Esa semana tocó turno a otro bar que no conozco. También lo leí en la prensa. Por la vecina me enteré de que otro restorante en plena avenida, del que pocos recuerdan el nombre porque está recién inaugurado, fue “visitado” la semana pasada. Esa fue su bienvenida al corredor Roma-Condesa.
El tufo de la descomposición ya se olía en el ambiente. Hace un par de meses mi vecino el florero me sacó de una duda: la multitud aglomerada afuera del patio que ofrece carnes a la parrilla no hacía fila de espera, observaba el cadáver de la mujer que manejaba la caja.
Hasta entonces el único temor vecinal era toparse, de camino al parque, al ladrón solitario que despojaba a sus víctimas de dinero y de las ganas de convertirse en atletas.

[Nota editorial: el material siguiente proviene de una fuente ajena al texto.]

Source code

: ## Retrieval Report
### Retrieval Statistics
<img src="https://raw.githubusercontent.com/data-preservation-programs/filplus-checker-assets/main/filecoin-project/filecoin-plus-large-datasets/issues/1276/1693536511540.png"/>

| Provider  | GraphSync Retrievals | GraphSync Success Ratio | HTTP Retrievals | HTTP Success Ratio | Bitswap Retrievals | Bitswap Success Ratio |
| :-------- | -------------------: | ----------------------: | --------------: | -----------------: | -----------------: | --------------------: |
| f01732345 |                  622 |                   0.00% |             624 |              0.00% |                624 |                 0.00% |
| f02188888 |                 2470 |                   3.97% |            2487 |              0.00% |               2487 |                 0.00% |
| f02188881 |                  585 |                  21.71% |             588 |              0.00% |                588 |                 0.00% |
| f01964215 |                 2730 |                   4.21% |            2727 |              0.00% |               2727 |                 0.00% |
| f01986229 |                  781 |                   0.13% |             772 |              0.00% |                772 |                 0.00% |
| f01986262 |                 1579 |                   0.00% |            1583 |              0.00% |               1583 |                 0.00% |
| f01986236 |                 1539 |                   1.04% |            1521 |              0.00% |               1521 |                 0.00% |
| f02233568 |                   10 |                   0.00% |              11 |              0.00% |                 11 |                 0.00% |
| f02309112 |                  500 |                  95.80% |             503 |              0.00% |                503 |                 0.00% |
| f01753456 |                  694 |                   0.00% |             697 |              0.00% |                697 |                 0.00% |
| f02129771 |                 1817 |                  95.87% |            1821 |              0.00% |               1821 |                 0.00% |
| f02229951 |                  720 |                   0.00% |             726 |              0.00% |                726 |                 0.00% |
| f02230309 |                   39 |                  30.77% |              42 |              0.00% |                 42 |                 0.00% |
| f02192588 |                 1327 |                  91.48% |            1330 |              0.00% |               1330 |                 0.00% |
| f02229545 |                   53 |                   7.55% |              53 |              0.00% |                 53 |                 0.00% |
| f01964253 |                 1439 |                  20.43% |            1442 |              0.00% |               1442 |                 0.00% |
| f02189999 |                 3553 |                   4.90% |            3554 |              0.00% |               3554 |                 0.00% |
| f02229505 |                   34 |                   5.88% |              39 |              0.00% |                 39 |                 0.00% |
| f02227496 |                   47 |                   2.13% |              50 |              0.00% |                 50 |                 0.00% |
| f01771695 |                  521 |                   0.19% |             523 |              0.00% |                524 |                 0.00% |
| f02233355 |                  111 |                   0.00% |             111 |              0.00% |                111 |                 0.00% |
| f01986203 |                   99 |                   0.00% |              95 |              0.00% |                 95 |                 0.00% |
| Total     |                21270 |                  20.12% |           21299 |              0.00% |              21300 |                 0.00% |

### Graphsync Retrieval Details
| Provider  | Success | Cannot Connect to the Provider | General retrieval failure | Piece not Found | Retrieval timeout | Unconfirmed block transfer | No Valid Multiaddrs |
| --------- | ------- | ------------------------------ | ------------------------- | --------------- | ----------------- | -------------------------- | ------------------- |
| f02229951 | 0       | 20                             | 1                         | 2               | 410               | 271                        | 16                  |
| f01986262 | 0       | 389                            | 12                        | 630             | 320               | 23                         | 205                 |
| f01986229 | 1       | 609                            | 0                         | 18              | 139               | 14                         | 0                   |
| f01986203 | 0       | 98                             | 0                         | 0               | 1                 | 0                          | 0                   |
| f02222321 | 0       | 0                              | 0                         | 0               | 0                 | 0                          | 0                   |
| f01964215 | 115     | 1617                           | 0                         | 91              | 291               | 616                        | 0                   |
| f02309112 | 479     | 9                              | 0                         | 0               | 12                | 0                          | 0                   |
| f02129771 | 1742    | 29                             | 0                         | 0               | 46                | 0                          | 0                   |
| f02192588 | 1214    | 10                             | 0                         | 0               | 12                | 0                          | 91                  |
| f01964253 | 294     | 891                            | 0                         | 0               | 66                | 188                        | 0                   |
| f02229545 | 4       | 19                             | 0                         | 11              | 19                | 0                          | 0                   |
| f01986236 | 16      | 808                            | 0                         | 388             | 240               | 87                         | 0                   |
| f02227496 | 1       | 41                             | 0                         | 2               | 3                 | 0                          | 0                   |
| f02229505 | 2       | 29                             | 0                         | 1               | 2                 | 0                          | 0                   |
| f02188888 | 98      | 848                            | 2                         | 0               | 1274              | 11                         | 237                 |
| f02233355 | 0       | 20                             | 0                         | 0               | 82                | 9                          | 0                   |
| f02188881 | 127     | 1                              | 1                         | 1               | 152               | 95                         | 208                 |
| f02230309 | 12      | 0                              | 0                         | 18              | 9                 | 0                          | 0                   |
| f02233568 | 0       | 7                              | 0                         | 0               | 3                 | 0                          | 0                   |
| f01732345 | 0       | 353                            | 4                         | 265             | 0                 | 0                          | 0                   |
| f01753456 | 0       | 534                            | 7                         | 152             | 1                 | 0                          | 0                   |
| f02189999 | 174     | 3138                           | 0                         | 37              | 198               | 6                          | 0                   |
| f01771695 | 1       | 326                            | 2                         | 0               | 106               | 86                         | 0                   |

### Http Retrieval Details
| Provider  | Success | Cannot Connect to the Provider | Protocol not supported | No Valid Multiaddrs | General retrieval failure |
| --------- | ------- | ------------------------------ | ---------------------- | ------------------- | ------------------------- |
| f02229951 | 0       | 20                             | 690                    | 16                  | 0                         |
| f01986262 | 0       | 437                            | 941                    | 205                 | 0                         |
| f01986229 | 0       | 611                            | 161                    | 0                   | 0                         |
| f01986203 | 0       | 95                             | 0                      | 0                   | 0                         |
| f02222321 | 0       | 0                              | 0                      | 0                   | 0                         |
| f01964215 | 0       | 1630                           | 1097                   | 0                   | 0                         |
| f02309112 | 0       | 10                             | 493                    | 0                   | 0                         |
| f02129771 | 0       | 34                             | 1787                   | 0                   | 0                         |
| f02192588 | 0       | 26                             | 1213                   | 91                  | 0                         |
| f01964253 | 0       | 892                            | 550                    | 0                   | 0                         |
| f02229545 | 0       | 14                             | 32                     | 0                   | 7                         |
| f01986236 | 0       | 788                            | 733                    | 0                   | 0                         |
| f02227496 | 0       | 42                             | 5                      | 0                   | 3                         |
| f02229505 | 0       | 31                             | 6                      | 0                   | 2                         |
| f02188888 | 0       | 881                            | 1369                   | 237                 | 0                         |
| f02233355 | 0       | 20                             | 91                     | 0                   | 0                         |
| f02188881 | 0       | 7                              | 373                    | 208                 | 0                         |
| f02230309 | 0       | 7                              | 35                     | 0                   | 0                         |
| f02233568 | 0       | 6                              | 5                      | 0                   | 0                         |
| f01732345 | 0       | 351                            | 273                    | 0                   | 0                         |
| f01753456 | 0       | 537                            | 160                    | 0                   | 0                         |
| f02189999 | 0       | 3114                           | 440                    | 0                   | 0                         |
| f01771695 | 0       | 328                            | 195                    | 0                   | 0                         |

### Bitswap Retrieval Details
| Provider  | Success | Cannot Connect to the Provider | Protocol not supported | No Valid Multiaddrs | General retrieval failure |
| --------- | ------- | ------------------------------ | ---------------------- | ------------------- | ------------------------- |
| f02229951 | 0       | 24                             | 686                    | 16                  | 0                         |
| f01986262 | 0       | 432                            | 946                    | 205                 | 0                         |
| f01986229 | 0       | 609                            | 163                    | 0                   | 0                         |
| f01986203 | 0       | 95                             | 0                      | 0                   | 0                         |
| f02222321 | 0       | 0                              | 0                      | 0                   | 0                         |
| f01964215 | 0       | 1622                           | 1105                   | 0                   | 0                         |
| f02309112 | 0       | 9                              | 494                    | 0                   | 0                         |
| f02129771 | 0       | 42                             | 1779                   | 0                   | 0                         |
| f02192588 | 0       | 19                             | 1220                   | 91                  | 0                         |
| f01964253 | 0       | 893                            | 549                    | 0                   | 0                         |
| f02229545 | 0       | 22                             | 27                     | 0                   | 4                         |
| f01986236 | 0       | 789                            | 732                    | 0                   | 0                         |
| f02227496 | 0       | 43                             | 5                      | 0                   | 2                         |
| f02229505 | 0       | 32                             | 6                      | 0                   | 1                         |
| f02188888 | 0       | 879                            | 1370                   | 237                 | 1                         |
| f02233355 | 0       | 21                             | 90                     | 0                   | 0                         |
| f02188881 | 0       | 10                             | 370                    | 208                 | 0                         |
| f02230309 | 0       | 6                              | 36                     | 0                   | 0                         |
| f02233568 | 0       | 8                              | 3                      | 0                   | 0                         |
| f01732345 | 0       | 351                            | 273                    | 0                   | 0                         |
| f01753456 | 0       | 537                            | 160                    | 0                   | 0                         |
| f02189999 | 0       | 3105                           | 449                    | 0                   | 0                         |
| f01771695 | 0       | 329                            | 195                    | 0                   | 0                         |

Antes de salir de viaje había leído un reporte que indicaba que la violencia en el DF aumentó 21% durante los primeros ocho meses de 2015 y la tasa de homicidios ahora es la más alta desde 1998. Dimensioné las cifras cuando, mientras mataba el tiempo en algún aeropuerto, vi en internet un cadáver colgado de un puente en Iztapalapa (dos días después aparecería un “entambado”). Cuando busqué más información encontré que el verdadero escándalo en las redes sociales era la existencia de un envenenador de perros cerca de mi casa. Así es la ecuación: perros de la Roma-Condesa matan asesinatos en Iztapalapa y degolladoras de Chimalhuacán. Lo que no ocurre en la periferia sí existe.
Los asaltos en la “zona nice” de la ciudad motivaron el despliegue de Robocops en cada esquina. No me convencen. Yo sigo viendo gente muerta. Pero esa parece que no importa o que otros no ven.